* **SOURCE MATERIAL**:
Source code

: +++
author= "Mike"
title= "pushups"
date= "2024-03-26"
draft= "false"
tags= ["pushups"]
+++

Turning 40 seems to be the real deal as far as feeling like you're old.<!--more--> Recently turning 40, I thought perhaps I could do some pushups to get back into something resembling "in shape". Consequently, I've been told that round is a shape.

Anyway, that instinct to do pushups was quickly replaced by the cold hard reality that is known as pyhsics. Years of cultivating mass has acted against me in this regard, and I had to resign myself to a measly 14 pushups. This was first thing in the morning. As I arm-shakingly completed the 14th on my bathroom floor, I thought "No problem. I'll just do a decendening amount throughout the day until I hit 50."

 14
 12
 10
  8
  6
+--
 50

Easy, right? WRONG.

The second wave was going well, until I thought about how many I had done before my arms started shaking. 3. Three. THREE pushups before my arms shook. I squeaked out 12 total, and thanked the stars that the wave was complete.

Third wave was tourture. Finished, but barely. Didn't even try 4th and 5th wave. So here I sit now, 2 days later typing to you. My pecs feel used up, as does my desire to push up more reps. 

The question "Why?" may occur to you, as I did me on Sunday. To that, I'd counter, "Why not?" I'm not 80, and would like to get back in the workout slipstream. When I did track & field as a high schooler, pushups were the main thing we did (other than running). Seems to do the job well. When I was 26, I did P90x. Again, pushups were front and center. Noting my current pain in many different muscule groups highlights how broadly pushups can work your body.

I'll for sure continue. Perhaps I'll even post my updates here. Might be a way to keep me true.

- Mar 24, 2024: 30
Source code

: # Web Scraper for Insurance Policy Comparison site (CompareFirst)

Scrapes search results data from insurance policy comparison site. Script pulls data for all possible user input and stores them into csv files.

* **WORK ITEM**: Each line between the start of the listing above and the line containing "Easy, right? WRONG.", with both ends counted, is to be set down unchanged.

* **EXERCISE SOLUTION**:
Source code

: +++
author= "Mike"
title= "pushups"
date= "2024-03-26"
draft= "false"
tags= ["pushups"]
+++

Turning 40 seems to be the real deal as far as feeling like you're old.<!--more--> Recently turning 40, I thought perhaps I could do some pushups to get back into something resembling "in shape". Consequently, I've been told that round is a shape.

Anyway, that instinct to do pushups was quickly replaced by the cold hard reality that is known as pyhsics. Years of cultivating mass has acted against me in this regard, and I had to resign myself to a measly 14 pushups. This was first thing in the morning. As I arm-shakingly completed the 14th on my bathroom floor, I thought "No problem. I'll just do a decendening amount throughout the day until I hit 50."

 14
 12
 10
  8
  6
+--
 50

Easy, right? WRONG.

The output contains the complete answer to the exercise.